The sequence obtained by the Illumina MiSeq® deep sequencing was confirmed by Sanger method. It was possible to obtain a longer sequence (1585 bp) using this technique and analysis with the Basic Local Alignment Search Tool showed a similarity of 89 % with Sinuolinea sp. KAB-2001 (Genbank: AF378346). However, Garner et al. (2008) noted that this sequence (Genbank: AF378346) contains a mixture of host and contaminant DNA segments. For this reason, multiple alignments with different sequences of Sinuolinea available in Genbank were made for similarity and phylogeny analysis. The morphology of our species is consistent with a Sinuolinea species, but does not match any nominal species. Furthermore, the DNA sequence analysis places this species as sister to known Sinuolinea species. As such, we propose a new species, designated as S. niloticus n. sp. due to its first description in the host Nile tilapia (O. niloticus).

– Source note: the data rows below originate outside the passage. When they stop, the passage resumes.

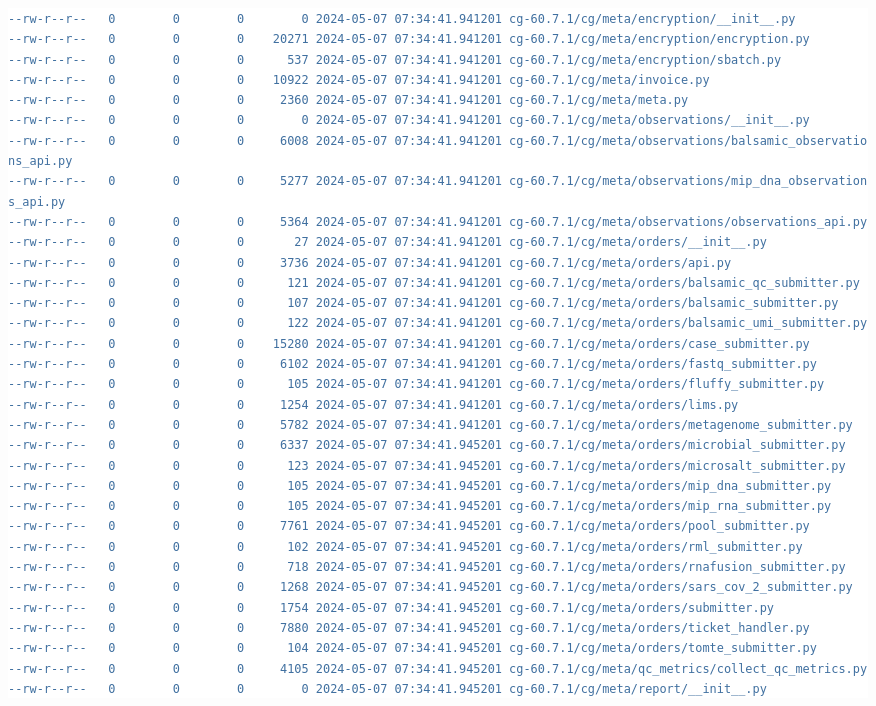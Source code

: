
 ```diff
--rw-r--r--   0        0        0        0 2024-05-07 07:34:41.941201 cg-60.7.1/cg/meta/encryption/__init__.py
--rw-r--r--   0        0        0    20271 2024-05-07 07:34:41.941201 cg-60.7.1/cg/meta/encryption/encryption.py
--rw-r--r--   0        0        0      537 2024-05-07 07:34:41.941201 cg-60.7.1/cg/meta/encryption/sbatch.py
--rw-r--r--   0        0        0    10922 2024-05-07 07:34:41.941201 cg-60.7.1/cg/meta/invoice.py
--rw-r--r--   0        0        0     2360 2024-05-07 07:34:41.941201 cg-60.7.1/cg/meta/meta.py
--rw-r--r--   0        0        0        0 2024-05-07 07:34:41.941201 cg-60.7.1/cg/meta/observations/__init__.py
--rw-r--r--   0        0        0     6008 2024-05-07 07:34:41.941201 cg-60.7.1/cg/meta/observations/balsamic_observations_api.py
--rw-r--r--   0        0        0     5277 2024-05-07 07:34:41.941201 cg-60.7.1/cg/meta/observations/mip_dna_observations_api.py
--rw-r--r--   0        0        0     5364 2024-05-07 07:34:41.941201 cg-60.7.1/cg/meta/observations/observations_api.py
--rw-r--r--   0        0        0       27 2024-05-07 07:34:41.941201 cg-60.7.1/cg/meta/orders/__init__.py
--rw-r--r--   0        0        0     3736 2024-05-07 07:34:41.941201 cg-60.7.1/cg/meta/orders/api.py
--rw-r--r--   0        0        0      121 2024-05-07 07:34:41.941201 cg-60.7.1/cg/meta/orders/balsamic_qc_submitter.py
--rw-r--r--   0        0        0      107 2024-05-07 07:34:41.941201 cg-60.7.1/cg/meta/orders/balsamic_submitter.py
--rw-r--r--   0        0        0      122 2024-05-07 07:34:41.941201 cg-60.7.1/cg/meta/orders/balsamic_umi_submitter.py
--rw-r--r--   0        0        0    15280 2024-05-07 07:34:41.941201 cg-60.7.1/cg/meta/orders/case_submitter.py
--rw-r--r--   0        0        0     6102 2024-05-07 07:34:41.941201 cg-60.7.1/cg/meta/orders/fastq_submitter.py
--rw-r--r--   0        0        0      105 2024-05-07 07:34:41.941201 cg-60.7.1/cg/meta/orders/fluffy_submitter.py
--rw-r--r--   0        0        0     1254 2024-05-07 07:34:41.941201 cg-60.7.1/cg/meta/orders/lims.py
--rw-r--r--   0        0        0     5782 2024-05-07 07:34:41.941201 cg-60.7.1/cg/meta/orders/metagenome_submitter.py
--rw-r--r--   0        0        0     6337 2024-05-07 07:34:41.945201 cg-60.7.1/cg/meta/orders/microbial_submitter.py
--rw-r--r--   0        0        0      123 2024-05-07 07:34:41.945201 cg-60.7.1/cg/meta/orders/microsalt_submitter.py
--rw-r--r--   0        0        0      105 2024-05-07 07:34:41.945201 cg-60.7.1/cg/meta/orders/mip_dna_submitter.py
--rw-r--r--   0        0        0      105 2024-05-07 07:34:41.945201 cg-60.7.1/cg/meta/orders/mip_rna_submitter.py
--rw-r--r--   0        0        0     7761 2024-05-07 07:34:41.945201 cg-60.7.1/cg/meta/orders/pool_submitter.py
--rw-r--r--   0        0        0      102 2024-05-07 07:34:41.945201 cg-60.7.1/cg/meta/orders/rml_submitter.py
--rw-r--r--   0        0        0      718 2024-05-07 07:34:41.945201 cg-60.7.1/cg/meta/orders/rnafusion_submitter.py
--rw-r--r--   0        0        0     1268 2024-05-07 07:34:41.945201 cg-60.7.1/cg/meta/orders/sars_cov_2_submitter.py
--rw-r--r--   0        0        0     1754 2024-05-07 07:34:41.945201 cg-60.7.1/cg/meta/orders/submitter.py
--rw-r--r--   0        0        0     7880 2024-05-07 07:34:41.945201 cg-60.7.1/cg/meta/orders/ticket_handler.py
--rw-r--r--   0        0        0      104 2024-05-07 07:34:41.945201 cg-60.7.1/cg/meta/orders/tomte_submitter.py
--rw-r--r--   0        0        0     4105 2024-05-07 07:34:41.945201 cg-60.7.1/cg/meta/qc_metrics/collect_qc_metrics.py
--rw-r--r--   0        0        0        0 2024-05-07 07:34:41.945201 cg-60.7.1/cg/meta/report/__init__.py
```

This is the first report of Sinuolinea species infecting fish in Brazil, as there are only reports of this myxozoan in China (Zhao and Song 2003), Thailand (El-Matbouli and Hoffmann 1994), Svalbard (Kodádková et al. 2014) and the USA (Garner et al. 2008; Dyková et al. 2013). To date, there is still no report of this parasite in tilapia anywhere else in the world, with only Siphostoma floridae, Paralichthys albiguttus, P. dentatus, Spheroides maculates, Cynoscion regalis (Davis, 1917), Argyrosomus argentatus (Zhao & Song, 2003), Myoxocephalus scorpius (Kodádková et al., 2014), Cyclopterus lumpus (Basikalova, 1932), Hemiscyllium ocellatum Moser et al., 1989), Thamnacons septentrionalis (Zhao & Song, 2001), Coryphaenoides acrolepis, C. pectoralis (Yoshino & Noble, 1973), Ammodites tobianus (Basikalova, 1932), Solea solea, Coelorinchus coelorinchus (Tripathi, 1948), Nibea albiflora (Zhao & Song, 2003), Platycephalus indicus (Zhao & Song, 2003), P. taeniolatus (Garner et al., 2008), Boreogadus saida (Shulman, 1953), Sphaeroides vermicularis (Shulman, 1966) and Tetraodon palembangensis (El-Matbouli & Hoffmann, 1994) having been previously reported to infect tilapia, demonstrating the significance of this work.

This study highlights that those people involved with tilapia from aquaculture and river sources need to know about the presence of this parasite in this fish species, as this parasite can cause many alterations that can lead to loss in the production or even the mortality of the fish, depending on the on the quantity of the parasites and the immune response of the animals.